Por cesaropapismo, entende-se a tentativa por parte do Estado de usurpar as funções da Igreja, pretendendo sua subordinação. A questão é sempre mal explorada pelos protestantes, que nunca conseguem provar suas teses.
Nós temos a garantia dada por Cristo de que a as portas do inferno não prevalecerão sobre a Igreja.
Por mais que tenha havido ingerência indevida dos imperadores sobre as funções da Igreja, sabemos que as decisões do papa, desde que atendidas as condições do Concílio de Vaticano I, sempre foram infalíveis.
A cadeia que une Pedro a Bento XVI nunca foi quebrada nem quando houve o “Grande Cisma do Ocidente”. Tampouco a sucessão apostólica sofreu interrupção.
O problema começou com Constantino e o famoso Concílio de Nicéia. O imperador convocou o concílio e teria influenciado as decisões, o que colocaria em dúvida o valor dos dogmas.
Porém, se é verdade que o imperador convocou o concílio, foi com a anuência do papa S. Silvestre e foi o papa e não o imperador quem indicou para presidirem o concílio, Osio, bispo de Córdova, e Vito e Vicente, presbíteros romanos (conforme o padre Leonel Franca, no livro "Catolicismo e Protestantismo").
Veja que interessante este trecho da carta do bispo Ósio de Córdoba ao imperador Constantino (importante reforçar que quando a escreveu ele estava em Milão, para onde foi conduzido e preso pelo mesmo imperador):
“Recorda-te que és mortal. Teme o dia do juízo e conserva-te puro para ele. A ti Deus deu o Império; a nós confiou a Igreja. E assim como o que te roubasse o Império se oporia a ordem divina, do mesmo modo guarda-te de incorrer no horrendo crime de intrometer-se no que toca a Igreja...” (conf. Llorca, Bernardino. Historia de la Iglesia Catolica, tomo I. Madri, BAC, 2001, pág. 413).
Desta forma, o valor e a forma dos dogmas não foram violados.
Infelizmente, ao longo da história, houve várias tentativas de influenciar a Igreja por parte dos imperadores.
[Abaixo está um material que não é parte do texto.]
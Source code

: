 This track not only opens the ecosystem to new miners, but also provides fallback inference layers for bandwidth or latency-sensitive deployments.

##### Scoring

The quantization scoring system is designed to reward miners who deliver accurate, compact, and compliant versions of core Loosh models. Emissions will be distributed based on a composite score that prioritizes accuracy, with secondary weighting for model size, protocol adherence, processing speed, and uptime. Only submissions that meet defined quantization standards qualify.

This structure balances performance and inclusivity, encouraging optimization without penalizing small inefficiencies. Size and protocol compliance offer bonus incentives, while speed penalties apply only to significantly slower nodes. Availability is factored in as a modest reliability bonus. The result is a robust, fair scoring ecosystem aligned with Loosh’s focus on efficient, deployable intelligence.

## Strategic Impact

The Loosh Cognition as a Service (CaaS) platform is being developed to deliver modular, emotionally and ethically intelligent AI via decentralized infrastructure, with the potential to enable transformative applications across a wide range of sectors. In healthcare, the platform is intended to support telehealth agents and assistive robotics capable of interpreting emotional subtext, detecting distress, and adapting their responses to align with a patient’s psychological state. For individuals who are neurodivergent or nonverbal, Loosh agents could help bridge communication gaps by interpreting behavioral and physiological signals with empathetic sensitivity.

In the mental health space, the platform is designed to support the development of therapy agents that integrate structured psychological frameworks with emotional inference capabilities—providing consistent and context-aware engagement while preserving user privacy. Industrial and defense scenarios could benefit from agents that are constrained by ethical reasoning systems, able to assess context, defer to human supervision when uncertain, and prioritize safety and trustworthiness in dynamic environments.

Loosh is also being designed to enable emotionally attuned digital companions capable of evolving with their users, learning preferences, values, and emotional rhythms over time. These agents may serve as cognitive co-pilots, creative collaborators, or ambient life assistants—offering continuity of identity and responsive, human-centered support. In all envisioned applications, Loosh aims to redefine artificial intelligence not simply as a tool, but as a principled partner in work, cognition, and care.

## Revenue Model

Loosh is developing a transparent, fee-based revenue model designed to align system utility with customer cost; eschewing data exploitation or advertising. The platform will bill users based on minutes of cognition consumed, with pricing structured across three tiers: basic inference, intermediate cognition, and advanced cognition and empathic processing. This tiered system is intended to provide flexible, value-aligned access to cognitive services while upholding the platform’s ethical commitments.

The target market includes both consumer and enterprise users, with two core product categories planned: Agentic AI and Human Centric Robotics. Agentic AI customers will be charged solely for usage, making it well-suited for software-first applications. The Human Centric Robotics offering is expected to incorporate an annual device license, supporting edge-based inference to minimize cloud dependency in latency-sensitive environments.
Porém, o fato de papas e bispos terem sido presos e deportados só comprova que não houve concessão doutrinária, que resistiram, mesmo sob ameaça e risco de morte.
Um outro caso famoso foi o da “querela das investiduras” que terminou com a excomunhão do imperador Henrique IV pelo papa S. Gregório VII.
Nem sempre as ingerências foram negativas. Às vezes, a Providência se utiliza de caminhos tortuosos para fazer o bem. O Imperador da Áustria, Francisco José, por meio do bispo de Cracóvia, vetou a eleição do cardeal Rampolla (na sucessão de Leão XIII), em seu lugar, foi eleito S. Pio X.
Uma pergunta que poderia ficar é quanto a validade dos sacramentos (e das eleições papais) quando submetidos a imposições indevidas.
No rito e na execução de qualquer sacramento existe a parte cerimonial e a parte essencial, a matéria e a forma. Se eles são atendidos, os sacramentos são válidos.
Há a condição implícita, a da “intenção”. Segundo Tomás de Aquino (Summa Theologica, III, LXIV. A.8), significa que a ação de um ministro no sacramento deve estar dirigida para a produção deste sacramento; este requisito é cumprido quando ele profere as palavras que exprimem a intenção da Igreja. Segundo o Concílio de Trento (sessão VII, cânon 11), o requisito mínimo é que o ministro "queira fazer o que faz a Igreja".
Mas, não se exige que esta intenção seja reta (III,LXIV. a.10) nem se exige a fé do ministro (III,LXIV. A. 9). Porém, quando o ministro queira agir por burla, o sacramento não é válido (III,LXIV. A.10, rep.).
Desta forma, mesmo sob pressão, mesmo sob os maus, se atendidas as condições supra-citadas, todos os sacramentos são válidos, quer realizados pelos papas quer pelos bispos quer pelos padres. Não é difícil estender a mesma lógica para decisões, nomeações, eleições etc.
Pode-se se discutir a conveniência ou licitude deles, mas isto é outra questão que sempre ocorreu e ocorre na Igreja com ou sem cesaropapismo.
Tudo isto nos faz contemplar a sabedoria Divina que, por meio dos impiedosos, mantém a sucessão apostólica. Como esta é uma “traditio”, uma “entrega”, isto significa que mesmo os maus passam o bem da sucessão apostólica para as gerações futuras.
Os ímpios vão e vem, a Igreja permanece.